Cameroun: Madeleine Ngeunga, entre enquêtes et sécurité des journalistes

Madeleine Ngeunga est une journaliste camerounaise spécialisée en droits humains et dans la défense de l’environnement. Elle débute sa carrière à la radio puis rejoint InfoCongo, une plateforme régionale qui utilise des données, des cartes interactives et des récits pour couvrir des sujets environnementaux liés à la forêt tropicale humide du bassin du Congo. Lors d’un de ses reportages sur le terrain elle est victime de menaces et d’intimidations. Elle revoit alors son mode de fonctionnement et s’investit dans la sécurité des journalistes au sein du Centre Pulitzer qui accompagne ces derniers dans leur travail d’enquête. Elle parle de son expérience au micro d’Igor Strauss.

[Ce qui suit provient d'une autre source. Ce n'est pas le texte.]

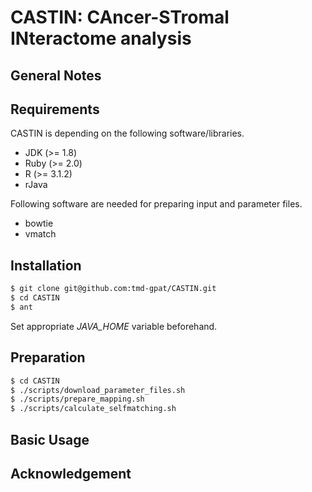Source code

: # CASTIN: CAncer-STromal INteractome analysis

## General Notes

## Requirements

CASTIN is depending on the following software/libraries.

- JDK (>= 1.8)
- Ruby (>= 2.0)
- R (>= 3.1.2)
- rJava

Following software are needed for preparing input and parameter files.

- bowtie
- vmatch

## Installation

```bash
$ git clone git@github.com:tmd-gpat/CASTIN.git
$ cd CASTIN
$ ant
```

Set appropriate *JAVA_HOME* variable beforehand.

## Preparation

```bash
$ cd CASTIN
$ ./scripts/download_parameter_files.sh
$ ./scripts/prepare_mapping.sh
$ ./scripts/calculate_selfmatching.sh
```

## Basic Usage

## Acknowledgement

Lors d’une enquête sur l’exploitation forestière illégale au Cameroun, Madeleine adresse un questionnaire à l’entreprise incriminée pour obtenir sa version des faits. Mais elle n’obtient pas les réponses espérées. « La réponse était plus une réponse de menace nous accusant de tribalisme et nous disant que si on publie l’enquête et on cite l’entreprise, elle porterait plainte. Puis, comme c’était une grosse base de données de plusieurs entreprises qui étaient concernées, l’enquête a été publiée », dit-elle.
Et finalement l’entreprise ne met pas ses menaces à exécution. Suite à la parution de cette enquête, Madeleine est invitée dans le talk-show d’une grande radio de Yaoundé pour parler de son travail. Les auditeurs sont également invités à réagir à l’antenne. Beaucoup sont admiratifs de son travail… Mais l’un d’eux la menace en direct. « Un des auditeurs a dit « ah, mais je vous entends parler, vous êtes une femme, vous avez l’air jeune, mais je vous le dis, faites attention à ce que vous êtes en train de dire, parce que ne soyez pas surprise qu’en sortant dans la rue, en marchant, un grumier vous écrase » ».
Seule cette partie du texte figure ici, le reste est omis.